The chaotic state of the studios not only opened up room for the film-school generation — unabashed movie enthusiasts such as Martin Scorsese who were equally in love with and influenced by the cinemas of classic Hollywood and Europe — but also expanded the freedoms of the remaining older directors (Robert Aldrich, John Huston, Don Siegel, Billy Wilder) and an underappreciated middle group of filmmakers who began in theater (Bob Fosse), comedy (Woody Allen, Elaine May, Mike Nichols), television (Robert Altman, Mel Brooks, William Friedkin, Sidney Lumet, Peckinpah, Arthur Penn), magazines (Robert Benton), and even criticism (Peter Bogdanovich).

Eventually, of course, this creative window closed — shut by the directors’ own excesses (the unfairly maligned Heaven’s Gate, to cite the usual example) and the popular successes of Francis Ford Coppola, George Lucas, and Steven Spielberg, who in The Godfather, Star Wars and Jaws provided executives with a trio of big-box-office models that enabled the eventual reassertion of the studios’ power.

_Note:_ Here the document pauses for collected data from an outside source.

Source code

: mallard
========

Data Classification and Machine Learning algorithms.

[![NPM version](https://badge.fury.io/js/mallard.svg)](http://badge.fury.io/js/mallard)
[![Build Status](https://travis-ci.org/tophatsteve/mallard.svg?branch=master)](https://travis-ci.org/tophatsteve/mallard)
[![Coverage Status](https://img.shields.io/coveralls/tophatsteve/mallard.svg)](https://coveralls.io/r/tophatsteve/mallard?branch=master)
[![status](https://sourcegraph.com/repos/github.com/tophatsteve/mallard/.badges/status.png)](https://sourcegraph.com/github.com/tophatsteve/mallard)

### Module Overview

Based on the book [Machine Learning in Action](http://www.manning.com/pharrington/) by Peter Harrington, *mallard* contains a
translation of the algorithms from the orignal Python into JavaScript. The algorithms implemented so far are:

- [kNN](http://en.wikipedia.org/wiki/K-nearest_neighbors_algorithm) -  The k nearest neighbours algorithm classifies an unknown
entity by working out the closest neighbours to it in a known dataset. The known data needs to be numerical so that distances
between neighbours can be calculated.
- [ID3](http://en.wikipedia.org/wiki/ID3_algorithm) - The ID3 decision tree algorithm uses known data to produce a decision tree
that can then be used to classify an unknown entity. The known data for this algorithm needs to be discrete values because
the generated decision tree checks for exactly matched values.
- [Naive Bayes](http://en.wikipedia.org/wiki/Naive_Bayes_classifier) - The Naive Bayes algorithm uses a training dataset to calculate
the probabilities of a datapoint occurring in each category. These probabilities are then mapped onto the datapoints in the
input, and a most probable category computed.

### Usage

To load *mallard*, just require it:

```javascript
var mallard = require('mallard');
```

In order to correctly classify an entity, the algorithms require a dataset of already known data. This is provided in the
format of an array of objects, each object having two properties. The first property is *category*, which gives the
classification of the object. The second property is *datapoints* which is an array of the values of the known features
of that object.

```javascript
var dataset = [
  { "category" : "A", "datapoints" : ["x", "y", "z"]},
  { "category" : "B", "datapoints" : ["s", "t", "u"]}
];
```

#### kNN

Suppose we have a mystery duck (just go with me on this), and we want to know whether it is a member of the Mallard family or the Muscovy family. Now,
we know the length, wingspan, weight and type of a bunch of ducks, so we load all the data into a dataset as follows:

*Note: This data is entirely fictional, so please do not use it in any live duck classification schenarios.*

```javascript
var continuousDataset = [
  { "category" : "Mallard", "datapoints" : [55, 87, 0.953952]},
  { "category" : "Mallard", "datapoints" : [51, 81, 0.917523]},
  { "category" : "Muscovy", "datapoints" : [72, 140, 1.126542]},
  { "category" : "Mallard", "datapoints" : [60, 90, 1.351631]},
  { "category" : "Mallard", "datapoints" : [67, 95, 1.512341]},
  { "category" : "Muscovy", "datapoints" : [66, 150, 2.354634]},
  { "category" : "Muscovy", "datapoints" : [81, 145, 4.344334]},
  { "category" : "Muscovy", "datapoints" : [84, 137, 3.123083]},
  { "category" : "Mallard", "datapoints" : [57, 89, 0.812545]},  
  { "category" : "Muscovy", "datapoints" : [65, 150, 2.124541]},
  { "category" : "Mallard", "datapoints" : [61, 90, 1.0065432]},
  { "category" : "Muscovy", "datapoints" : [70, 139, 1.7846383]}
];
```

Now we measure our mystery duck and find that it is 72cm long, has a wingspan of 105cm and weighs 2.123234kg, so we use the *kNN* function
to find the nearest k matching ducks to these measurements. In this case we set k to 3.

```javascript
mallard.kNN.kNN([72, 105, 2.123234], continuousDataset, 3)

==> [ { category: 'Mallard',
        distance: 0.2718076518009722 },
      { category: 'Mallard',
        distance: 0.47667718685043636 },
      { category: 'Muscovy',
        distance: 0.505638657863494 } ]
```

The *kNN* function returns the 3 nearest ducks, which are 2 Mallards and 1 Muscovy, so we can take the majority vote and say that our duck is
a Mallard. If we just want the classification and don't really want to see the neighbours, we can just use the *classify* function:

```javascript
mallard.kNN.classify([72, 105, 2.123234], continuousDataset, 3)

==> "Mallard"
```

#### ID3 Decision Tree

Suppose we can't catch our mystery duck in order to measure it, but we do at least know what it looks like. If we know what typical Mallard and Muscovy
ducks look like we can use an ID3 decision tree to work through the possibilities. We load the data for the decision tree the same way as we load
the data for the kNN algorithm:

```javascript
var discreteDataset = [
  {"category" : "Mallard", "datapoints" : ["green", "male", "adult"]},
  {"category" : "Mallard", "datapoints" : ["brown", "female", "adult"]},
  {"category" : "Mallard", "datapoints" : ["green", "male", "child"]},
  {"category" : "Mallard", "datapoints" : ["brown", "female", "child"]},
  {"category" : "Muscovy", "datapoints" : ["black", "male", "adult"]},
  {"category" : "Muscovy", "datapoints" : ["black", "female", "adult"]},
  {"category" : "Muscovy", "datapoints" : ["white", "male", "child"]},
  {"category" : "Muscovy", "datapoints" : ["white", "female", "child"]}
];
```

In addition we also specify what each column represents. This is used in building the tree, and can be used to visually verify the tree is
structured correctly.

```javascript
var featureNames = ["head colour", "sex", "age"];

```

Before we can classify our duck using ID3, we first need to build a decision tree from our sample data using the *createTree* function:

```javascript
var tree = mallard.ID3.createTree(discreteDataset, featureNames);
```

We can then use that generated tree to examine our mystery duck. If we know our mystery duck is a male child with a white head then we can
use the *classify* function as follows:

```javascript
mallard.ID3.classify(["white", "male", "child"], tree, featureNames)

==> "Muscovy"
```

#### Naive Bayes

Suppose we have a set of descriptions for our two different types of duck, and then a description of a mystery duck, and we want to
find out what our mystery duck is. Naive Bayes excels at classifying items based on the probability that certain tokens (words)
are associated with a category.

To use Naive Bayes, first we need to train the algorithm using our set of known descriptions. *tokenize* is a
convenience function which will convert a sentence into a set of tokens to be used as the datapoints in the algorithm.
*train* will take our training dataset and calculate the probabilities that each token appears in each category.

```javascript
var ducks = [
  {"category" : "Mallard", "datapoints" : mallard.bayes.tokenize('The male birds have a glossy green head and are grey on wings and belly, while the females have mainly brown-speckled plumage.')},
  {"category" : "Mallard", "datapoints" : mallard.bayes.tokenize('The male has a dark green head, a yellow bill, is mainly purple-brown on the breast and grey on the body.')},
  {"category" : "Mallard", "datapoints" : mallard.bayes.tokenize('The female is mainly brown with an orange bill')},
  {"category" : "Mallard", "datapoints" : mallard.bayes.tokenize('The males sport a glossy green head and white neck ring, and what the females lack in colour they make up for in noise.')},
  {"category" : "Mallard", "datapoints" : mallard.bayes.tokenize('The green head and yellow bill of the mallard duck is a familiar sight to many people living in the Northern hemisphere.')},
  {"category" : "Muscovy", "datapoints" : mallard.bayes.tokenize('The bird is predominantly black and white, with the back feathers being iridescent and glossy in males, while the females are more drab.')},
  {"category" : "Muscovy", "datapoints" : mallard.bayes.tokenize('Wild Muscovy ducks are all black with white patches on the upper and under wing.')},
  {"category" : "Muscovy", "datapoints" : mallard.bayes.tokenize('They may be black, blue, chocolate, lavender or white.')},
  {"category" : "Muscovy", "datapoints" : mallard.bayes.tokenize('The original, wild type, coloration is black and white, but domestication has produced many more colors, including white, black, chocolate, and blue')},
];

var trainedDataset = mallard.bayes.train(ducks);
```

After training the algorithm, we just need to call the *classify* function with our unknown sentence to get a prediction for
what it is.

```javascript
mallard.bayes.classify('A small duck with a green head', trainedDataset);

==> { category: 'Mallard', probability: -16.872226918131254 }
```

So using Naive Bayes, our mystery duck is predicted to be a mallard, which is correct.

But during the period from 1967-80, when the fresh breezes were blowing into Hollywood, a remarkable body of work was created. Diane Jacobs, in a 1977 book on major contemporary directors and their works, boldly proclaimed a “Hollywood Renaissance.” Looking back from a distance of 50 years, having suffered through the increasingly banal and spiritless Hollywood films of the subsequent decades, her celebration of the ’70s seems all the more sound.

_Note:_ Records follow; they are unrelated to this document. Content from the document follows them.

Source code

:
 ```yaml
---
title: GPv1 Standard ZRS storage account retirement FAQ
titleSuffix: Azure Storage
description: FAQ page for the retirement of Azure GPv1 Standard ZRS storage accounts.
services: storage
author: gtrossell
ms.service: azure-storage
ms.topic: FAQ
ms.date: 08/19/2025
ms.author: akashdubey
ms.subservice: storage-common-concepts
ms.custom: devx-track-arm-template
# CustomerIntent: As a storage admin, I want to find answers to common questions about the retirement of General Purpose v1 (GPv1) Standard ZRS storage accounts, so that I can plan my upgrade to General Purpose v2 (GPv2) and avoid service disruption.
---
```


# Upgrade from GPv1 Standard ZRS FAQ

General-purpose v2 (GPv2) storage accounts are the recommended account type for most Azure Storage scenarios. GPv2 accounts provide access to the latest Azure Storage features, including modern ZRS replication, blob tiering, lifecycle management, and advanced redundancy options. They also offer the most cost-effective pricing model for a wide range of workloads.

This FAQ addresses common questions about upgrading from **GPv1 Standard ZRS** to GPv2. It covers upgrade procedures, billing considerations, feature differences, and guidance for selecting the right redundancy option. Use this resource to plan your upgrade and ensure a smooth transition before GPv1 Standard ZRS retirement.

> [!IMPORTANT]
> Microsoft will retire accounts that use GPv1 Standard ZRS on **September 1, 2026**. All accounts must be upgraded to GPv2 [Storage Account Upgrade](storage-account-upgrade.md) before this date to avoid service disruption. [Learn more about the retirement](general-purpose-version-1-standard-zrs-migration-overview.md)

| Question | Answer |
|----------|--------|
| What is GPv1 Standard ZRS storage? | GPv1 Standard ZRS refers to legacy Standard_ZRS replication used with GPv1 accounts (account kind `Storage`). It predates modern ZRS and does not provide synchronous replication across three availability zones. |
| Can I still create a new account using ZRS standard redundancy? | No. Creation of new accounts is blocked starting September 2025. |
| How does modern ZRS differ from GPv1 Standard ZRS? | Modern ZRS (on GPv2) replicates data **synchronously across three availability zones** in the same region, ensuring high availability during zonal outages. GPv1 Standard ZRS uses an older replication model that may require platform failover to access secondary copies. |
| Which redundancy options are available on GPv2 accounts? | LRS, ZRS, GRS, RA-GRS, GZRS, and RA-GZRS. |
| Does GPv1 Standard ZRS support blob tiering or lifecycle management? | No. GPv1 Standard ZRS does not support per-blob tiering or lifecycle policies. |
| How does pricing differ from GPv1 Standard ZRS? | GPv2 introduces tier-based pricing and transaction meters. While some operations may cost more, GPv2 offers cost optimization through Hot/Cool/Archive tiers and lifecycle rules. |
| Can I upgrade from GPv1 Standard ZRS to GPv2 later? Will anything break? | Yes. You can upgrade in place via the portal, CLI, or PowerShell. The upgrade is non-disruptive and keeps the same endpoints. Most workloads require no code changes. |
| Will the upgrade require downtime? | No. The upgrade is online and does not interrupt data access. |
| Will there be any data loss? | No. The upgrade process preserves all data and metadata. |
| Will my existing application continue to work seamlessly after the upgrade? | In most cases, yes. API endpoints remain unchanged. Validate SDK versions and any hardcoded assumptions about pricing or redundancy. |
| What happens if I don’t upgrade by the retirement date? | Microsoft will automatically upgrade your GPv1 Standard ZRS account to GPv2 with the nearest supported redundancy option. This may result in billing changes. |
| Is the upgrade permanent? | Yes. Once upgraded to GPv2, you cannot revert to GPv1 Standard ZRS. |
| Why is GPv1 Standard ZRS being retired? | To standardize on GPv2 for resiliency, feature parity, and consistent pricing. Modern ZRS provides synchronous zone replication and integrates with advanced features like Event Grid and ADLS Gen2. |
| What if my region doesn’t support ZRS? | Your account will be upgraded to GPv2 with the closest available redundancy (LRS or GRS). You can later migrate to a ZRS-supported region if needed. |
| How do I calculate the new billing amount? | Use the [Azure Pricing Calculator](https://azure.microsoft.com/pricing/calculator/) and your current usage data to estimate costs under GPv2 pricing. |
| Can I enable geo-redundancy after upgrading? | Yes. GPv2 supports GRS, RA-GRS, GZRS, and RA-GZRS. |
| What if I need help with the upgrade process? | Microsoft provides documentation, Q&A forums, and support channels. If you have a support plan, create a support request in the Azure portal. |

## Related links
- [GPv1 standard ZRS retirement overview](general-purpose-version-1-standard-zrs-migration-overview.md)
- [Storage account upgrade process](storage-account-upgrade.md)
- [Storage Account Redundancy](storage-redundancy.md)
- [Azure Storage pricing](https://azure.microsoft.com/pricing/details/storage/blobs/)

For those looking for more information on the period, Biskind’s Easy Riders, Raging Bulls proves an easily digestible if nutrition-deficient introduction. (The book was also adapted into an entertaining but similarly superficial documentary in 2003.) Given the astonishing richness of Hollywood from 1967-80, a survey of the time almost necessitates a means of narrowing its focus, and Biskind understandably limits the scope of his work by focusing on a relatively small group of a dozen-or-so key filmmakers. But the book unfortunately concerns itself more with commercial than aesthetic considerations, and the apparent governing impulse behind which filmmakers receive extended attention was their ability to generate gossip or money. We learn much about the sex lives, drug use, and other hedonistic indulgences of the filmmakers, and their selfish bad behavior both on and off set provides countless amusing and/or appalling anecdotes. Biskind does provide legitimate insight into the ways such hugely profitable films as The Godfather, Jaws, and Star Wars altered the industry and created the blockbuster mentality that so dominates contemporary Hollywood — a sort of reverse alchemy by which the filmic gold of the ’70s was transformed into the leaden super-productions that followed, arguably reaching its apotheosis in the Marvel Cinematic Universe. What we don’t get is a clear sense of why — other than the size of their grosses — these filmmakers are important: Their movies, the only reason we should care about their lives, are treated as almost incidental. Business dominates the book; art, when it’s discussed at all, is the submissive and unequal partner.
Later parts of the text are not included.